> _Activity_: Below are some records. Print exactly the lines between the one holding "Cognizant internship project" and the one holding "<h3>🚿 ACT NOW", inclusive, and nothing else.

> _Dataset excerpts_:
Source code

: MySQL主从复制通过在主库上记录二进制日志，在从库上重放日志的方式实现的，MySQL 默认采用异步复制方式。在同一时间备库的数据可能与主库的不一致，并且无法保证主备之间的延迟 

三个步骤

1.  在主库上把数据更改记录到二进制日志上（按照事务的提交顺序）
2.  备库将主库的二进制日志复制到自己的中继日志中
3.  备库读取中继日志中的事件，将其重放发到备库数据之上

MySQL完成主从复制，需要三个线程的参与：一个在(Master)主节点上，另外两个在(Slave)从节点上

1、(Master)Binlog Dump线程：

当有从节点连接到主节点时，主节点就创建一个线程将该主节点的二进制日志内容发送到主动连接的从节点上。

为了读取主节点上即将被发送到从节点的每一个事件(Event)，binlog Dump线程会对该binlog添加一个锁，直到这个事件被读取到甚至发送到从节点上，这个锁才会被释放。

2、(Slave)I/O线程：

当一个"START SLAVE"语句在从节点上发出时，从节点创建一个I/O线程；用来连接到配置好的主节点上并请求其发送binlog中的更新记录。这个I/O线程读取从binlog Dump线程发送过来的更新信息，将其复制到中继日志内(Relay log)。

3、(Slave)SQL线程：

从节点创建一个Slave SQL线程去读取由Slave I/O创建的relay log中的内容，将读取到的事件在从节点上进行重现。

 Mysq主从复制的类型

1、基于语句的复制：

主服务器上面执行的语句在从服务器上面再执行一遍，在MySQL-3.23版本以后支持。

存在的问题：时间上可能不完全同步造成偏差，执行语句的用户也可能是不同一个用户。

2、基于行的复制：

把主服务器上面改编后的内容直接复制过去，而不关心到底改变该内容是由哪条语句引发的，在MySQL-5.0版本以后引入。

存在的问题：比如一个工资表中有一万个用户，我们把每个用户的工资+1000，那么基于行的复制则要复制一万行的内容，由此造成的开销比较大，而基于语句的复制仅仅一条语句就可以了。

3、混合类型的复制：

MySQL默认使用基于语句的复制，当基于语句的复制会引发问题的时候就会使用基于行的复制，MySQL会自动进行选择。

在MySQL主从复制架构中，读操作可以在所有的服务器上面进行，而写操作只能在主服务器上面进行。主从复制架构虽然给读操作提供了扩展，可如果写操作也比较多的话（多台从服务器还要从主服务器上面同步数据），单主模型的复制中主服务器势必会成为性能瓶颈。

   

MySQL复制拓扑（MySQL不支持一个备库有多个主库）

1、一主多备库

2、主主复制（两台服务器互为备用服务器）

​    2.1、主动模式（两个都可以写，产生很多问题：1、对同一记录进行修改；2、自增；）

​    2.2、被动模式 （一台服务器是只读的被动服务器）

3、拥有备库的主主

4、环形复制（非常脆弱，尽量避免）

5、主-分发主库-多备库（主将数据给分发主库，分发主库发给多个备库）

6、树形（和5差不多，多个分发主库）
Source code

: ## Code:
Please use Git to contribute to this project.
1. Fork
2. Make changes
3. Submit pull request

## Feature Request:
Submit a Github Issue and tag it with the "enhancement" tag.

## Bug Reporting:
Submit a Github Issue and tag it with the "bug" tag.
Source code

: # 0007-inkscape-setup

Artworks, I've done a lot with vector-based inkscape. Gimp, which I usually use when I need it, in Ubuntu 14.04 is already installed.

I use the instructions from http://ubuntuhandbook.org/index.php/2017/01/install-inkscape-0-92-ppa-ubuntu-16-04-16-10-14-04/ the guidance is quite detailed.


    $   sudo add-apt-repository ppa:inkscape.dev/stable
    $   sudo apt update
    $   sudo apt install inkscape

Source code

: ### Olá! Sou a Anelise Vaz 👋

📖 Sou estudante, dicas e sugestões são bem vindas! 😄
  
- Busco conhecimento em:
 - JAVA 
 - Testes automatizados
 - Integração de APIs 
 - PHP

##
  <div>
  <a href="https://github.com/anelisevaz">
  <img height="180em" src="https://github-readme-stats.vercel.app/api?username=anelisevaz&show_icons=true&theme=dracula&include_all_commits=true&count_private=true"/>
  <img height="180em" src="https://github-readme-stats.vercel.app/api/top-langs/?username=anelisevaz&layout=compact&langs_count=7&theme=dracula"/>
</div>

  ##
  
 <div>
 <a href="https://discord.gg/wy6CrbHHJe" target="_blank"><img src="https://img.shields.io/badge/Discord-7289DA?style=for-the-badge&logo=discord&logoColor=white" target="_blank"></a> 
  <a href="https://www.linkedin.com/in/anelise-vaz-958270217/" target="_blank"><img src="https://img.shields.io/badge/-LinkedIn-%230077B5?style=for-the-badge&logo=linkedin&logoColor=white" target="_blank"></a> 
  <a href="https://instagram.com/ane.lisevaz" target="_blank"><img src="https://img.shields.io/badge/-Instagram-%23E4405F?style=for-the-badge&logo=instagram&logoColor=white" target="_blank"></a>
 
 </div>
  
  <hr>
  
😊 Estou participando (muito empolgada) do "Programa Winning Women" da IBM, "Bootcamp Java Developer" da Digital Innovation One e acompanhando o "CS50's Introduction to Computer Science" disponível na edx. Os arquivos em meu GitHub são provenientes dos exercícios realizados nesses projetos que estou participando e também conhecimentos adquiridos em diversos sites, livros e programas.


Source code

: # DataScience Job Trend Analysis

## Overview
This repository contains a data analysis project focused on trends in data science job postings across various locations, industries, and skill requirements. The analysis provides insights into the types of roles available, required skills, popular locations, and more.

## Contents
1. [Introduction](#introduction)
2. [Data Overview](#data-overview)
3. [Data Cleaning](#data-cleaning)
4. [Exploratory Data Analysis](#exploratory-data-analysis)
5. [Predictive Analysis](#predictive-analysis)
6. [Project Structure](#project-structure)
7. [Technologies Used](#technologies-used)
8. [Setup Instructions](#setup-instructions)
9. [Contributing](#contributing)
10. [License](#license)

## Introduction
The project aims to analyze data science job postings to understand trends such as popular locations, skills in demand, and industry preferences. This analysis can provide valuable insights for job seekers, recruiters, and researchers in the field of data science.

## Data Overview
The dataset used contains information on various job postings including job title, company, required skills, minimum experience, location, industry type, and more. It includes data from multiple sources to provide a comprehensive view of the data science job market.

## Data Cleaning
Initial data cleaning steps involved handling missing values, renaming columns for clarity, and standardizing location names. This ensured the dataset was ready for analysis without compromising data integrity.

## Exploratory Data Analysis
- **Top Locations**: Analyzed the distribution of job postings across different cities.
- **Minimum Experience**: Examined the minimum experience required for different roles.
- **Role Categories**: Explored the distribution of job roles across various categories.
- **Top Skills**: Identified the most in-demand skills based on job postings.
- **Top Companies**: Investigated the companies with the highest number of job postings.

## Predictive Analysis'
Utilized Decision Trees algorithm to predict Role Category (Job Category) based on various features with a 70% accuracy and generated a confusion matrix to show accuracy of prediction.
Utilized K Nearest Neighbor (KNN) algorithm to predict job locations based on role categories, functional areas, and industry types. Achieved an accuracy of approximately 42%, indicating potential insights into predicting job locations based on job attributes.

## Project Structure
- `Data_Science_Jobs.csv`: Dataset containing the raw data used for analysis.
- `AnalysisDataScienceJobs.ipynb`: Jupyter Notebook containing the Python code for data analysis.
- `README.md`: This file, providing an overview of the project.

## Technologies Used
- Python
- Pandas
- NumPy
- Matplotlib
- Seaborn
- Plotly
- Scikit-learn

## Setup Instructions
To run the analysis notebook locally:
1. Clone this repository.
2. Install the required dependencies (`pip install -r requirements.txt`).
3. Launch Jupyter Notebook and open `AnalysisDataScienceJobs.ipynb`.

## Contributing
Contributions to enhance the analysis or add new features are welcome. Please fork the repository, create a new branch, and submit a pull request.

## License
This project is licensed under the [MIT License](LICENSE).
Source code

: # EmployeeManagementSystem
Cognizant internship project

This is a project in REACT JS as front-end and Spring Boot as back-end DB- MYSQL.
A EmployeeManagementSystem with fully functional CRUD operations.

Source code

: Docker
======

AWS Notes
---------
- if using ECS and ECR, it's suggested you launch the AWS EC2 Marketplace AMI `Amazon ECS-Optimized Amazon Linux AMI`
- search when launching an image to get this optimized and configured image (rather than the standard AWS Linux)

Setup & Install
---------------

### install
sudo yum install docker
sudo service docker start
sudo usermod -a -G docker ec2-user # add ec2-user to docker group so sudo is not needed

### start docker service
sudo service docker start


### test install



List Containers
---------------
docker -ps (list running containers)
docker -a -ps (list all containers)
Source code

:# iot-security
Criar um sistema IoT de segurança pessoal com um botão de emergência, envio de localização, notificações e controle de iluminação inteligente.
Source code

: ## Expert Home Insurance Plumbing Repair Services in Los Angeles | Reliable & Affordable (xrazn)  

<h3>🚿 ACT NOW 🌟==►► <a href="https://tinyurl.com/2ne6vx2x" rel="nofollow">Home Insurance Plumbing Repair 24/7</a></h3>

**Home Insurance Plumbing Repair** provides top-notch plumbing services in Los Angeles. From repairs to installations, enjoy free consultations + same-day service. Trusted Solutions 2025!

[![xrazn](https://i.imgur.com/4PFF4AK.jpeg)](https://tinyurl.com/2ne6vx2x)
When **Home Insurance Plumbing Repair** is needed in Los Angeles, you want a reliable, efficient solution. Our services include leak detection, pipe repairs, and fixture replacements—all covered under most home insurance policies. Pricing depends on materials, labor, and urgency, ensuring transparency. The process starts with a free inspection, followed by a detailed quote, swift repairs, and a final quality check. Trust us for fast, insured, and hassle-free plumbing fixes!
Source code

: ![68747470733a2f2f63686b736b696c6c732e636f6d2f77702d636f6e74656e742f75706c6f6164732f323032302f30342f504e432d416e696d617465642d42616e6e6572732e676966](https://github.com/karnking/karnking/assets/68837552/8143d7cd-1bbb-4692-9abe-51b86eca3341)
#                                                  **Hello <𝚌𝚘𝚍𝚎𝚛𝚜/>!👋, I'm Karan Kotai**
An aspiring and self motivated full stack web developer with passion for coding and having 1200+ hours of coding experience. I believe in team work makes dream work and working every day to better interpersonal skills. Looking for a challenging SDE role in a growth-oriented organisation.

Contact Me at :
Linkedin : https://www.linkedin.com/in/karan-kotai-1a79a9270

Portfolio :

> _Exercise result_:
Cognizant internship project

This is a project in REACT JS as front-end and Spring Boot as back-end DB- MYSQL.
A EmployeeManagementSystem with fully functional CRUD operations.

Source code

: Docker
======

AWS Notes
---------
- if using ECS and ECR, it's suggested you launch the AWS EC2 Marketplace AMI `Amazon ECS-Optimized Amazon Linux AMI`
- search when launching an image to get this optimized and configured image (rather than the standard AWS Linux)

Setup & Install
---------------

### install
sudo yum install docker
sudo service docker start
sudo usermod -a -G docker ec2-user # add ec2-user to docker group so sudo is not needed

### start docker service
sudo service docker start


### test install



List Containers
---------------
docker -ps (list running containers)
docker -a -ps (list all containers)
Source code

:# iot-security
Criar um sistema IoT de segurança pessoal com um botão de emergência, envio de localização, notificações e controle de iluminação inteligente.
Source code

: ## Expert Home Insurance Plumbing Repair Services in Los Angeles | Reliable & Affordable (xrazn)  

<h3>🚿 ACT NOW 🌟==►► <a href="https://tinyurl.com/2ne6vx2x" rel="nofollow">Home Insurance Plumbing Repair 24/7</a></h3>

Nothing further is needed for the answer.